Н. Соколовская: Когда объявили, что Явейн в итоге выиграл, сначала в городе не было «наката» на этот проект. Но это стало как-то раскручиваться, может быть, именно потому, что люди стали понимать: в итоге непонятно, что там будет внутри и как пойдет дело. И то, что с людьми не поговорили, не спросили научное сообщество, специалистов, всё было очень келейно, — я думаю, что это во многом результат политики руководства города. Сейчас, наверное, будет негатив в отношении проекта Явейна.

С. Кавтарадзе: Как я понял, это ещё полпроекта. То есть там некоторый спорный образ внешнего вида, а настоящей концепции музея как таковой нет. Это, собственно, музей-памятник чему, какого рода ужасу? И концепции экспозиции, насколько я понял, тоже фактически нету. Вот это достаточно странно, потому что с этого должно начинаться. Просто во всех этих прекрасных музеях — концепция. Памятник Питера Айзенмана убитым евреям в Берлине — там, по сути, кенотафы, просто лежат разного размера прямоугольники и расстояние между ними такое, что человек всё время оказывается в одиночестве, когда между ними проходит. В этом идея — чтобы человек остался наедине сам с собой, в том числе и с этой катастрофой. То есть рождается какой-то метафорический образ, какая-то сверхидея. Потом она решается.

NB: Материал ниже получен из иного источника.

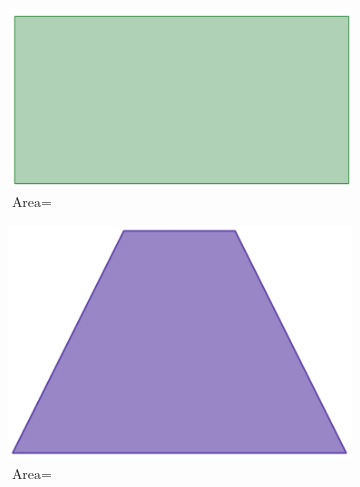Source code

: \documentclass[12pt,a4paper]{article}
\begin{document}
	\begin{figure}[ht]
		\centering
		\begin{subfigure}[b]{0.32\textwidth}
			\includegraphics[scale=0.18]{rectangle.png}
			\caption{$\text{Area} = $ \phantom{AAAAA}}
		\end{subfigure}
		\hfill
		\begin{subfigure}[b]{0.32\textwidth}
			\includegraphics[scale=0.18]{trapezoide.png}
			\caption{$\text{Area} = $ \phantom{AAAAA}}
		\end{subfigure}
		\hfill
		\begin{subfigure}[b]{0.32\textwidth}

\end{subfigure}
\end{figure}
\end{document}
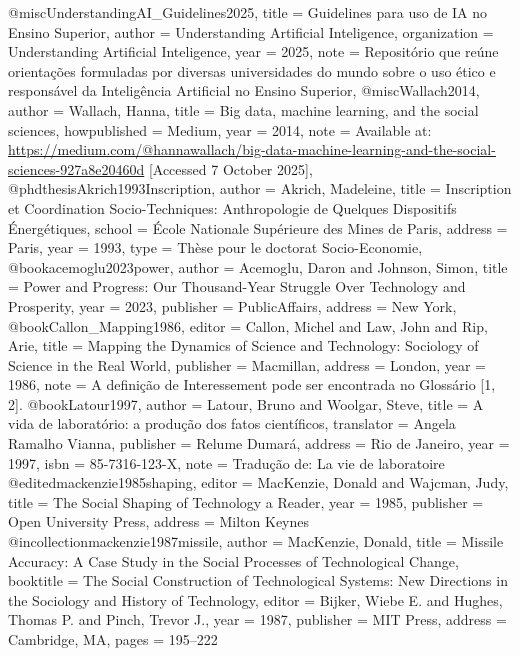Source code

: @misc{UnderstandingAI_Guidelines2025,
  title        = {{Guidelines para uso de IA no Ensino Superior}},
  author       = {{Understanding Artificial Inteligence}},
  organization = {Understanding Artificial Inteligence},
  year         = {2025},
  note         = {Repositório que reúne orientações formuladas por diversas universidades do mundo sobre o uso ético e responsável da Inteligência Artificial no Ensino Superior},
}
@misc{Wallach2014,
  author       = {Wallach, Hanna},
  title        = {{Big data, machine learning, and the social sciences}},
  howpublished = {Medium},
  year         = {2014},
  note         = {Available at: \url{https://medium.com/@hannawallach/big-data-machine-learning-and-the-social-sciences-927a8e20460d} [Accessed 7 October 2025]},
}
@phdthesis{Akrich1993Inscription,
  author    = {Akrich, Madeleine},
  title     = {{Inscription et Coordination Socio-Techniques: Anthropologie de Quelques Dispositifs Énergétiques}},
  school    = {École Nationale Supérieure des Mines de Paris},
  address   = {Paris},
  year      = {1993},
  type      = {Thèse pour le doctorat Socio-Economie},
}
@book{acemoglu2023power,
  author    = {Acemoglu, Daron and Johnson, Simon},
  title     = {Power and Progress: Our Thousand-Year Struggle Over Technology and Prosperity},
  year      = {2023},
  publisher = {PublicAffairs},
  address   = {New York},
}
@book{Callon_Mapping1986,
  editor    = {Callon, Michel and Law, John and Rip, Arie},
  title     = {Mapping the Dynamics of Science and Technology: Sociology of Science in the Real World},
  publisher = {Macmillan},
  address   = {London},
  year      = {1986},
  note      = {A definição de Interessement pode ser encontrada no Glossário [1, 2].}
}
@book{Latour1997,
  author = {Latour, Bruno and Woolgar, Steve},
  title = {A vida de laboratório: a produção dos fatos científicos},
  translator = {Angela Ramalho Vianna},
  publisher = {Relume Dumará},
  address = {Rio de Janeiro},
  year = {1997},
  isbn = {85-7316-123-X},
  note = {Tradução de: La vie de laboratoire}
}
@edited{mackenzie1985shaping,
  editor = {MacKenzie, Donald and Wajcman, Judy},
  title = {The Social Shaping of Technology a Reader},
  year = {1985},
  publisher = {Open University Press},
  address = {Milton Keynes}
}
@incollection{mackenzie1987missile,
  author = {MacKenzie, Donald},
  title = {Missile Accuracy: A Case Study in the Social Processes of Technological Change},
  booktitle = {The Social Construction of Technological Systems: New Directions in the Sociology and History of Technology},
  editor = {Bijker, Wiebe E. and Hughes, Thomas P. and Pinch, Trevor J.},
  year = {1987},
  publisher = {MIT Press},
  address = {Cambridge, MA},
  pages = {195--222}
}
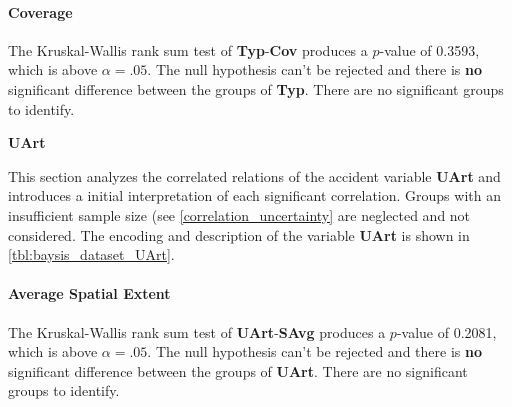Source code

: \paragraph{Coverage}
The Kruskal-Wallis rank sum test of \textbf{Typ}-\textbf{Cov} produces a $p$-value of 0.3593, which is above $\alpha=.05$. The null hypothesis can't be rejected and there is \textbf{no} significant difference between the groups of \textbf{Typ}. There are no significant groups to identify.

\Large
\centerline{\textbf{UArt}}
\normalsize
This section analyzes the correlated relations of the accident variable \textbf{UArt} and introduces a initial interpretation of each significant correlation. Groups with an insufficient sample size (see \cref{correlation_uncertainty} are neglected and not considered. The encoding and description of the variable \textbf{UArt} is shown in \cref{tbl:baysis_dataset_UArt}. 

\paragraph{Average Spatial Extent}
The Kruskal-Wallis rank sum test of \textbf{UArt}-\textbf{SAvg} produces a $p$-value of 0.2081, which is above $\alpha=.05$. The null hypothesis can't be rejected and there is \textbf{no} significant difference between the groups of \textbf{UArt}. There are no significant groups to identify.

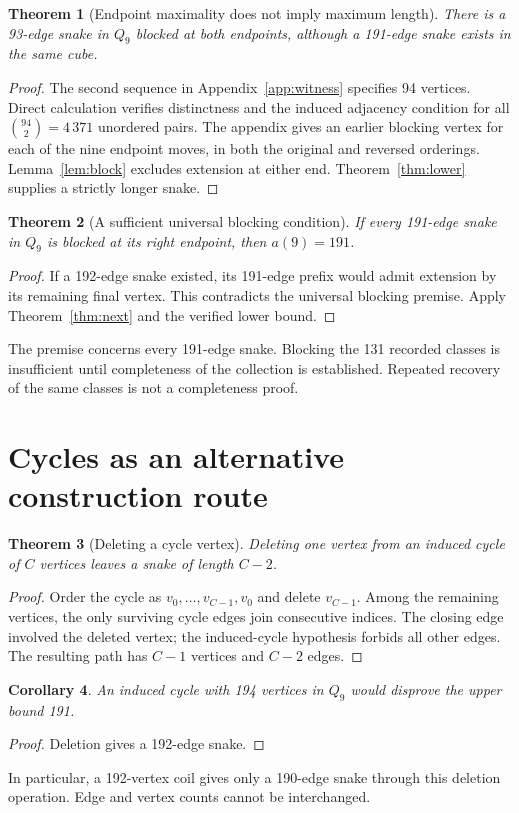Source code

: \documentclass[11pt,a4paper]{article}
\newtheorem{theorem}{Theorem}[section]
\newtheorem{corollary}[theorem]{Corollary}
\theoremstyle{definition}
\theoremstyle{remark}
\newcommand{\Q}{Q}
\begin{document}
\begin{theorem}[Endpoint maximality does not imply maximum length]
There is a 93-edge snake in $\Q_9$ blocked at both endpoints, although a 191-edge snake exists in the same cube.
\end{theorem}
\begin{proof}
The second sequence in Appendix~\ref{app:witness} specifies 94 vertices. Direct calculation verifies distinctness and the induced adjacency condition for all $\binom{94}{2}=4\,371$ unordered pairs. The appendix gives an earlier blocking vertex for each of the nine endpoint moves, in both the original and reversed orderings. Lemma~\ref{lem:block} excludes extension at either end. Theorem~\ref{thm:lower} supplies a strictly longer snake.
\end{proof}

\begin{theorem}[A sufficient universal blocking condition]
If every 191-edge snake in $\Q_9$ is blocked at its right endpoint, then $a(9)=191$.
\end{theorem}
\begin{proof}
If a 192-edge snake existed, its 191-edge prefix would admit extension by its remaining final vertex. This contradicts the universal blocking premise. Apply Theorem~\ref{thm:next} and the verified lower bound.
\end{proof}
The premise concerns every 191-edge snake. Blocking the 131 recorded classes is insufficient until completeness of the collection is established. Repeated recovery of the same classes is not a completeness proof.

\section{Cycles as an alternative construction route}
\begin{theorem}[Deleting a cycle vertex]
Deleting one vertex from an induced cycle of $C$ vertices leaves a snake of length $C-2$.
\end{theorem}
\begin{proof}
Order the cycle as $v_0,\ldots,v_{C-1},v_0$ and delete $v_{C-1}$. Among the remaining vertices, the only surviving cycle edges join consecutive indices. The closing edge involved the deleted vertex; the induced-cycle hypothesis forbids all other edges. The resulting path has $C-1$ vertices and $C-2$ edges.
\end{proof}
\begin{corollary}
An induced cycle with 194 vertices in $\Q_9$ would disprove the upper bound 191.
\end{corollary}
\begin{proof}
Deletion gives a 192-edge snake.
\end{proof}
In particular, a 192-vertex coil gives only a 190-edge snake through this deletion operation. Edge and vertex counts cannot be interchanged.
\end{document}
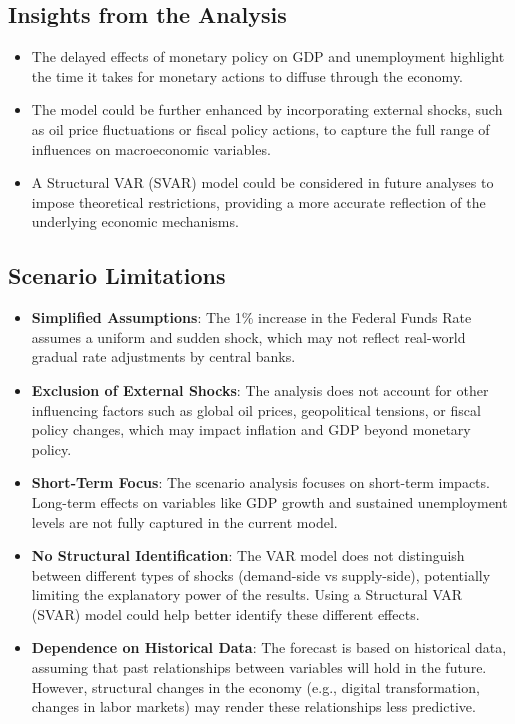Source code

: \documentclass{article}
\begin{document}
\subsection{Insights from the Analysis}
\begin{itemize}
    \item The delayed effects of monetary policy on GDP and unemployment highlight the time it takes for monetary actions to diffuse through the economy.
    \item The model could be further enhanced by incorporating external shocks, such as oil price fluctuations or fiscal policy actions, to capture the full range of influences on macroeconomic variables.
    \item A Structural VAR (SVAR) model could be considered in future analyses to impose theoretical restrictions, providing a more accurate reflection of the underlying economic mechanisms.
\end{itemize}

\subsection{Scenario Limitations}
\begin{itemize}
    \item \textbf{Simplified Assumptions}: The 1\% increase in the Federal Funds Rate assumes a uniform and sudden shock, which may not reflect real-world gradual rate adjustments by central banks.
    \item \textbf{Exclusion of External Shocks}: The analysis does not account for other influencing factors such as global oil prices, geopolitical tensions, or fiscal policy changes, which may impact inflation and GDP beyond monetary policy.
    \item \textbf{Short-Term Focus}: The scenario analysis focuses on short-term impacts. Long-term effects on variables like GDP growth and sustained unemployment levels are not fully captured in the current model.
    \item \textbf{No Structural Identification}: The VAR model does not distinguish between different types of shocks (demand-side vs supply-side), potentially limiting the explanatory power of the results. Using a Structural VAR (SVAR) model could help better identify these different effects.
    \item \textbf{Dependence on Historical Data}: The forecast is based on historical data, assuming that past relationships between variables will hold in the future. However, structural changes in the economy (e.g., digital transformation, changes in labor markets) may render these relationships less predictive.
\end{itemize}
\end{document}
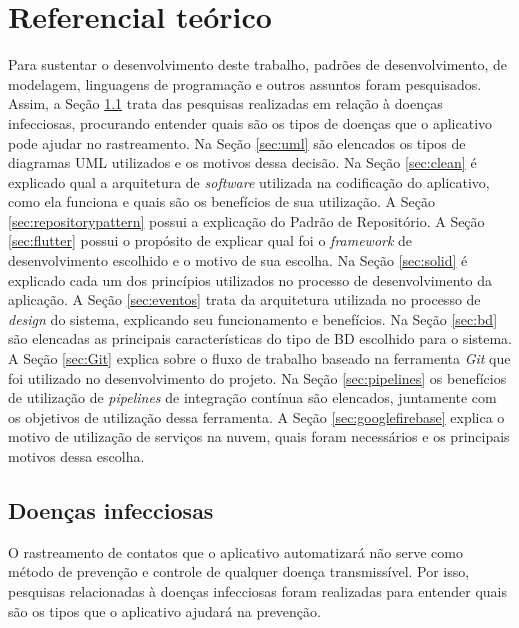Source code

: \chapter{Referencial teórico}\label{chp:referencial}
Para sustentar o desenvolvimento deste trabalho, padrões de desenvolvimento, de modelagem, linguagens de programação e outros assuntos foram pesquisados. Assim, a Seção \ref{sec:infecciosas} trata das pesquisas realizadas em relação à doenças infecciosas, procurando entender quais são os tipos de doenças que o aplicativo pode ajudar no rastreamento. Na Seção \ref{sec:uml} são elencados os tipos de diagramas UML utilizados e os motivos dessa decisão. Na Seção \ref{sec:clean} é explicado qual a arquitetura de \textit{software} utilizada na codificação do aplicativo, como ela funciona e quais são os benefícios de sua utilização. A Seção \ref{sec:repositorypattern} possui a explicação do Padrão de Repositório. A Seção \ref{sec:flutter} possui o propósito de explicar qual foi o \textit{framework} de desenvolvimento escolhido e o motivo de sua escolha. Na Seção \ref{sec:solid} é explicado cada um dos princípios utilizados no processo de desenvolvimento da aplicação. A Seção \ref{sec:eventos} trata da arquitetura utilizada no processo de \textit{design} do sistema, explicando seu funcionamento e benefícios. Na Seção \ref{sec:bd} são elencadas as principais características do tipo de BD escolhido para o sistema. A Seção \ref{sec:Git} explica sobre o fluxo de trabalho baseado na ferramenta \textit{Git} que foi utilizado no desenvolvimento do projeto. Na Seção \ref{sec:pipelines} os benefícios de utilização de \textit{pipelines} de integração contínua são elencados, juntamente com os objetivos de utilização dessa ferramenta. A Seção \ref{sec:googlefirebase} explica o motivo de utilização de serviços na nuvem, quais foram necessários e os principais motivos dessa escolha.

\section{Doenças infecciosas}\label{sec:infecciosas}
O rastreamento de contatos que o aplicativo automatizará não serve como método de prevenção e controle de qualquer doença transmissível. Por isso, pesquisas relacionadas à doenças infecciosas foram realizadas para entender quais são os tipos que o aplicativo ajudará na prevenção.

Здесь сверхидея в том, что это город. А насчет блокады — не очень получается, он какими-то кольцами окружен, как я понял. То есть сыро, не доделано. Мне кажется, так.

Н. Соколовская: Так и внутреннее — то, что мы сейчас видим в этих башнях, предложено Явейном. Это отнюдь не то, чем полгода занималась некоторая группа товарищей. Потом эта группа переругалась-распалась и получилось у нас, как всегда. И это безумно обидно и оскорбительно.

С. Кавтарадзе: Если угодно, наш патриотический долг — чтобы этот музей оказался не хуже, чем те музеи, которые делают тот же Либескинд, Айзенман. Не хуже музеев в Германии, в Сан-Франциско, в Израиле.

Ну чем мы хуже? У нас не хуже люди, архитекторы — все таланты, всё есть. Может быть, первым должен стоять вопрос, что этот музей должен быть другим, он не должен быть в русле уже устоявшегося деконструктивизма как архитектурного направления. Он должен быть другим, но художественным качеством, качеством идеи он не должен уступать. Раз уж мы победители в этой войне, давайте творчески мы тоже будем победителями.

Н. Солодников: Мне кажется важным сказать о том, что архитектура — вещь чрезвычайно зависимая в том смысле, что она дорогостоящая. Это всегда дорого, тем более сегодня, и мы все в какой-то степени являемся заложниками, как это ни прискорбно, городской власти, которая репутационно скомпрометировала себя даже не вчера, а давно. И никакого доверия — интеллектуального, сердечного, духовного — к этим людям нет. А ты понимаешь, что в конечном итоге как им надо, так и будет сделано, потому что деньги дают они.

Н. Соколовская: Даже тот факт, что из многих вариантов расположения было выбрано место рядом со Смольным, — для меня это не позитивно. Потому что история блокады и Смольного очень тяжелая. И видеть блокадный музей, например, мне как внучке блокадников, там не нравится.

С. Кавтарадзе: А из окон Смольного его будет видно?

Н. Соколовская: Из окон Смольного — нет. Но рядом.

С. Кавтарадзе: Жаль. А то, может быть, оно было бы и не так плохо. В окна выглядываешь, а там — что бывает, когда власть плохо работает.

Н. Соколовская: В довершение абсурда надо просто внутри Смольного сделать этот музей. Вот тогда это будет тот вариант, о котором вы говорили.

Н. Солодников: Спасибо вам огромное. Сергей Юрьевич Кавтарадзе, Наталья Соколовская.